**What is being asked**: The reply must consist of the lines from the first line of the records through the line containing "By default, Django", copied exactly, with every picture omitted.

[[ Input material, beginning ]]

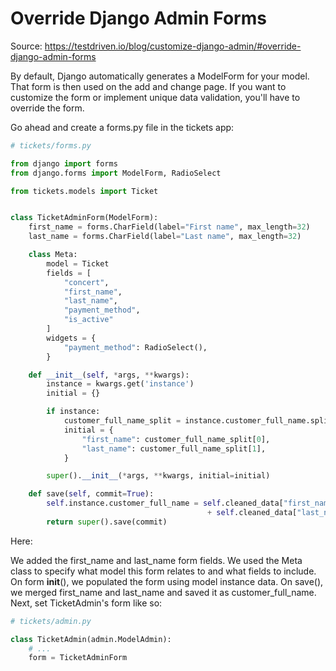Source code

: # Override Django Admin Forms

Source: https://testdriven.io/blog/customize-django-admin/#override-django-admin-forms

By default, Django automatically generates a ModelForm for your model. That form is then used on the add and change page. If you want to customize the form or implement unique data validation, you'll have to override the form.

Go ahead and create a forms.py file in the tickets app:
```python
# tickets/forms.py

from django import forms
from django.forms import ModelForm, RadioSelect

from tickets.models import Ticket


class TicketAdminForm(ModelForm):
    first_name = forms.CharField(label="First name", max_length=32)
    last_name = forms.CharField(label="Last name", max_length=32)

    class Meta:
        model = Ticket
        fields = [
            "concert",
            "first_name",
            "last_name",
            "payment_method",
            "is_active"
        ]
        widgets = {
            "payment_method": RadioSelect(),
        }

    def __init__(self, *args, **kwargs):
        instance = kwargs.get('instance')
        initial = {}

        if instance:
            customer_full_name_split = instance.customer_full_name.split(" ", maxsplit=1)
            initial = {
                "first_name": customer_full_name_split[0],
                "last_name": customer_full_name_split[1],
            }

        super().__init__(*args, **kwargs, initial=initial)

    def save(self, commit=True):
        self.instance.customer_full_name = self.cleaned_data["first_name"] + " " \
                                            + self.cleaned_data["last_name"]
        return super().save(commit)
```
Here:

We added the first_name and last_name form fields.
We used the Meta class to specify what model this form relates to and what fields to include.
On form __init__(), we populated the form using model instance data.
On save(), we merged first_name and last_name and saved it as customer_full_name.
Next, set TicketAdmin's form like so:
```python
# tickets/admin.py

class TicketAdmin(admin.ModelAdmin):
    # ...
    form = TicketAdminForm
```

[[ Input material, end ]]

**Task output**:
Source code

: # Override Django Admin Forms

Source: https://testdriven.io/blog/customize-django-admin/#override-django-admin-forms

By default, Django automatically generates a ModelForm for your model. That form is then used on the add and change page. If you want to customize the form or implement unique data validation, you'll have to override the form.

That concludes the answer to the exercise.